Alan Rickman didn’t just speak: he chewed words, he rolled them around in his mouth before letting them go, he relished them. He drew out syllables, he held onto consonants (who can hold onto a “t”? Or an “n”? Alan Rickman could and did). His impeccable vocal style, so unique to him, was a mark of his theatre training at the Royal Academy of Dramatic Arts, as well as his years performing in theatre, his first love. Perhaps the sinewy sensuousness of his voice, made so startling when mixed with the clipped or elongated consonants, was why he was seen as so perfect for villains and sneering manipulators. But some of his best work was when playing men who ache with warmth, men with depths of tenderness. In those contexts, Rickman became a classical Leading Man, and the distinctive voice sounded instead like molten lava, exploding through the hard crust of his exterior. Rickman could be heartbreaking. He could fit in in a fantasy context, a real context, a 19th century context, a 20th/21st century context. His access to himself, to all aspects of himself, the cruel, the tender, his humor, his sexuality (or its repression), is why his career lasted 40 years, and why he was never out of work from the day he began. 

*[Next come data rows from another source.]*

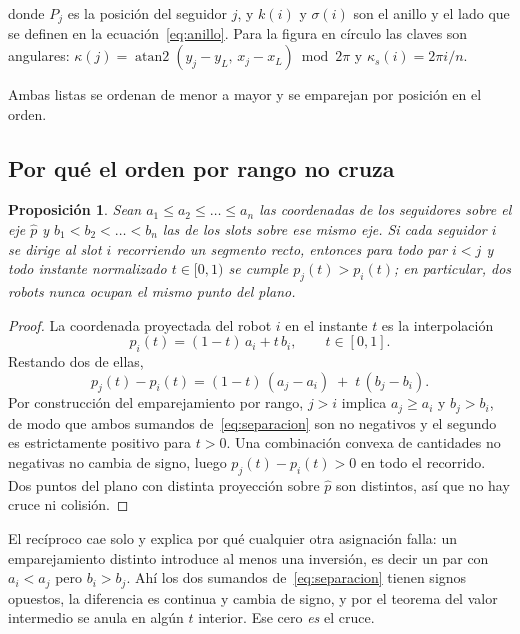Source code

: \documentclass[11pt,a4paper]{article}
\theoremstyle{plain}
\newtheorem{proposicion}{Proposición}
\newcommand{\pp}{\hat{p}}
\begin{document}
\noindent
donde $P_j$ es la posición del seguidor $j$, y $k(i)$ y $\sigma(i)$ son el
anillo y el lado que se definen en la ecuación~\eqref{eq:anillo}. Para la
figura en círculo las claves son angulares:
$\kappa(j) = \operatorname{atan2}(y_j - y_L,\, x_j - x_L) \bmod 2\pi$ y
$\kappa_s(i) = 2\pi i / n$.

Ambas listas se ordenan de menor a mayor y se emparejan por posición en el
orden.

\subsection{Por qué el orden por rango no cruza}

\begin{proposicion}\label{prop:cruces}
Sean $a_1 \le a_2 \le \dots \le a_n$ las coordenadas de los seguidores sobre el
eje $\pp$ y $b_1 < b_2 < \dots < b_n$ las de los slots sobre ese mismo eje. Si
cada seguidor $i$ se dirige al slot $i$ recorriendo un segmento recto, entonces
para todo par $i < j$ y todo instante normalizado $t \in [0,1)$ se cumple
$p_j(t) > p_i(t)$; en particular, dos robots nunca ocupan el mismo punto del
plano.
\end{proposicion}

\begin{proof}
La coordenada proyectada del robot $i$ en el instante $t$ es la interpolación
\begin{equation}
  p_i(t) = (1-t)\,a_i + t\,b_i, \qquad t\in[0,1].
  \label{eq:trayectoria}
\end{equation}
Restando dos de ellas,
\begin{equation}
  p_j(t) - p_i(t) = (1-t)\,(a_j - a_i) \;+\; t\,(b_j - b_i).
  \label{eq:separacion}
\end{equation}
Por construcción del emparejamiento por rango, $j > i$ implica $a_j \ge a_i$ y
$b_j > b_i$, de modo que ambos sumandos de~\eqref{eq:separacion} son no
negativos y el segundo es estrictamente positivo para $t > 0$. Una combinación
convexa de cantidades no negativas no cambia de signo, luego
$p_j(t) - p_i(t) > 0$ en todo el recorrido. Dos puntos del plano con distinta
proyección sobre $\pp$ son distintos, así que no hay cruce ni colisión.
\end{proof}

El recíproco cae solo y explica por qué cualquier otra asignación falla:
un emparejamiento distinto introduce al menos una inversión, es decir un par
con $a_i < a_j$ pero $b_i > b_j$. Ahí los dos sumandos
de~\eqref{eq:separacion} tienen signos opuestos, la diferencia es continua y
cambia de signo, y por el teorema del valor intermedio se anula en algún $t$
interior. Ese cero \emph{es} el cruce.
\end{document}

Rickman started out as a graphic designer; he studied at the Chelsea College of Art and the Royal College of Art. Afterwards, he opened up his own graphics design operation, running it for a couple of years, before deciding to audition for the Royal Academy of Dramatic Arts. He was 26 years old. This is late to “get started.” It’s an intriguing detail about the man. He walked away from a career he had devoted himself to, another craft he was good at, into the sheer uncertainty of show business. He chose acting deliberately. When he started out in theatre, he wasn’t playing young male leads, as is the case with the 20-year-olds who flood the market every couple of years. He started out playing leads. He was already slightly-seasoned, his gimlet-eyes filled with experience. He would not have to waste his time playing “innocents.” 

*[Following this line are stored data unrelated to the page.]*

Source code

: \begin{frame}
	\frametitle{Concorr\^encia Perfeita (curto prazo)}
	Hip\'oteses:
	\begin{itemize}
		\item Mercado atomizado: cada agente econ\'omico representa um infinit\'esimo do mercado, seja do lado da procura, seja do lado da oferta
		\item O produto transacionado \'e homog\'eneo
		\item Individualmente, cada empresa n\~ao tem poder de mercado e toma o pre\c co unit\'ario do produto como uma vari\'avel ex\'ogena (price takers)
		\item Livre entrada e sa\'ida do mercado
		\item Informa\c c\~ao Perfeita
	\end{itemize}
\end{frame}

Rickman’s first break in America was in the 1987 Broadway production of Les Liaisons Dangereuses where he played the Vicomte de Valmont (John Malkovich’s role in the film) opposite Lindsay Duncan as the Marquise de Merteuil (Duncan was to be his co-star again in the celebrated 2002 Broadway revival of Noel Coward’s Private Lives.) Rickman won the Tony Award for his performance. The following year, he made his unforgettable American film debut as the mastermind villain Hans Gruber in the “phenom” that was “Die Hard.” His shadow immediately stretched out across the landscape, because everybody saw that movie, everybody remembered him, everybody loved the delicious deliberation of his line-readings, his psychopathic unconcern for collateral damage. 

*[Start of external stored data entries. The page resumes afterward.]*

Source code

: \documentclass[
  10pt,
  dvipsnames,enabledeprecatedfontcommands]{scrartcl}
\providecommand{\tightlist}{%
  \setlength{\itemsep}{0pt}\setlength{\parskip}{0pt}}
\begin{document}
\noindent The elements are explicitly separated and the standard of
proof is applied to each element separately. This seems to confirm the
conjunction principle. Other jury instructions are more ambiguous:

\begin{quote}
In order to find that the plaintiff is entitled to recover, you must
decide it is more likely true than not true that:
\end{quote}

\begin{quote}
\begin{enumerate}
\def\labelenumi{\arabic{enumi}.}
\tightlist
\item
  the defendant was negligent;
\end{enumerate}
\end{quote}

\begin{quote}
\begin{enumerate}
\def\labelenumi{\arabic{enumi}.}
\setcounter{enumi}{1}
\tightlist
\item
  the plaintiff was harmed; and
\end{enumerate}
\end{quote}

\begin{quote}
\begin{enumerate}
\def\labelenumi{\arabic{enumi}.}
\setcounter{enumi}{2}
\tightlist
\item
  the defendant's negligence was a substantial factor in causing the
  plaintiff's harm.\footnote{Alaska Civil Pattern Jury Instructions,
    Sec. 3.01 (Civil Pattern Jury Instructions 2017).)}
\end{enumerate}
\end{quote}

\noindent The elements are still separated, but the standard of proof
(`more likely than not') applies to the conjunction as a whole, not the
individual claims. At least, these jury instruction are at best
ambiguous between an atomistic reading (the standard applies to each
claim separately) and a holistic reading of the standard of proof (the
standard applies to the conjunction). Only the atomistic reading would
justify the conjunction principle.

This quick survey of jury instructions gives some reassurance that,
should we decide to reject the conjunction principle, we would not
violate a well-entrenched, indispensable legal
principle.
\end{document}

Rickman could have had a nice career playing villains. But 1990’s “Truly Madly Deeply”, directed by Anthony Minghella, upended expectations. Rickman played Jamie, the ghost of Juliet Stevenson’s dead lover. Stevenson’s character had been grieving the loss for a year, and one night she sits down to play the piano. As she plays, a cello suddenly starts up off-screen, and “Jamie,” who had played the cello in real life, is seen sitting behind her. The reunion that follows is one of such wrenching emotion that it puts “Ghost” to shame. It’s barely romantic. They clutch and hold, they weep and coo, they sob. As “Jamie,” Rickman is both hilarious (he’s always freezing, always cranky) and tragic (if she can’t let him go, then he really can’t let her go.) An entire new world opened up for Alan Rickman, at least in terms of the audience who had only seen him in a gigantic blockbuster as a multinational terrorist-villain. When Jamie says to Nina, “Thank you for missing me,” his tone is quiet and thoughtful, but Rickman filled the line with a sense of almost humility: “This fabulous woman grieved ME this intensely? I have this much value?” His line-reading cracks open the heart of the film.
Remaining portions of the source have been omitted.